• WORK REQUIRED
Please report each line of the data below that contains "compact".

• Saved entries
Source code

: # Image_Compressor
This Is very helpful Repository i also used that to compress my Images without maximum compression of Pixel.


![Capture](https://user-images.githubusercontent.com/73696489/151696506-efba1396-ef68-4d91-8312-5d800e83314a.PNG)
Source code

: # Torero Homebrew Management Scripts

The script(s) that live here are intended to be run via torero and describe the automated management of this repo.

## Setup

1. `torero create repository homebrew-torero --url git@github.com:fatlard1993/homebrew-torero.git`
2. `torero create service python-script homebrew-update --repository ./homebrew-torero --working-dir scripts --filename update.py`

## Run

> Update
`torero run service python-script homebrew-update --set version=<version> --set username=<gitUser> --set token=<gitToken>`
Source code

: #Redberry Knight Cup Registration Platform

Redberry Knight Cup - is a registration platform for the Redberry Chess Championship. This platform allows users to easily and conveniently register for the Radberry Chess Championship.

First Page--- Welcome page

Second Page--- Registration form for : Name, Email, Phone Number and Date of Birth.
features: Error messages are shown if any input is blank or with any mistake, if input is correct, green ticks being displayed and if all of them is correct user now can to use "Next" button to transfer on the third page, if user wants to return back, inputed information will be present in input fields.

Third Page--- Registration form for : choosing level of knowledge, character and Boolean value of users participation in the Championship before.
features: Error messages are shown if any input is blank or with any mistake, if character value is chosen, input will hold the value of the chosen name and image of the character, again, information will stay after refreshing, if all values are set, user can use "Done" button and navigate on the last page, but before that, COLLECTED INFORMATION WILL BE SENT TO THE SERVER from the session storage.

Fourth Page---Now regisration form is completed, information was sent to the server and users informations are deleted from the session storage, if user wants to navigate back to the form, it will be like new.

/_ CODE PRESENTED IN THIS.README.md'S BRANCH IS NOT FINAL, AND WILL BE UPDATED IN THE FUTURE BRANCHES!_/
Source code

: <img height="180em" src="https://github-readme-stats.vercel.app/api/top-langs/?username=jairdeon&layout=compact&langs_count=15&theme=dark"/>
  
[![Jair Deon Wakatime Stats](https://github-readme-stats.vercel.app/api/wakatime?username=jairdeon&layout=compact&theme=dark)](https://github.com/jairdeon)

• OUTPUT OF THE EXERCISE
: <img height="180em" src="https://github-readme-stats.vercel.app/api/top-langs/?username=jairdeon&layout=compact&langs_count=15&theme=dark"/>
[![Jair Deon Wakatime Stats](https://github-readme-stats.vercel.app/api/wakatime?username=jairdeon&layout=compact&theme=dark)](https://github.com/jairdeon)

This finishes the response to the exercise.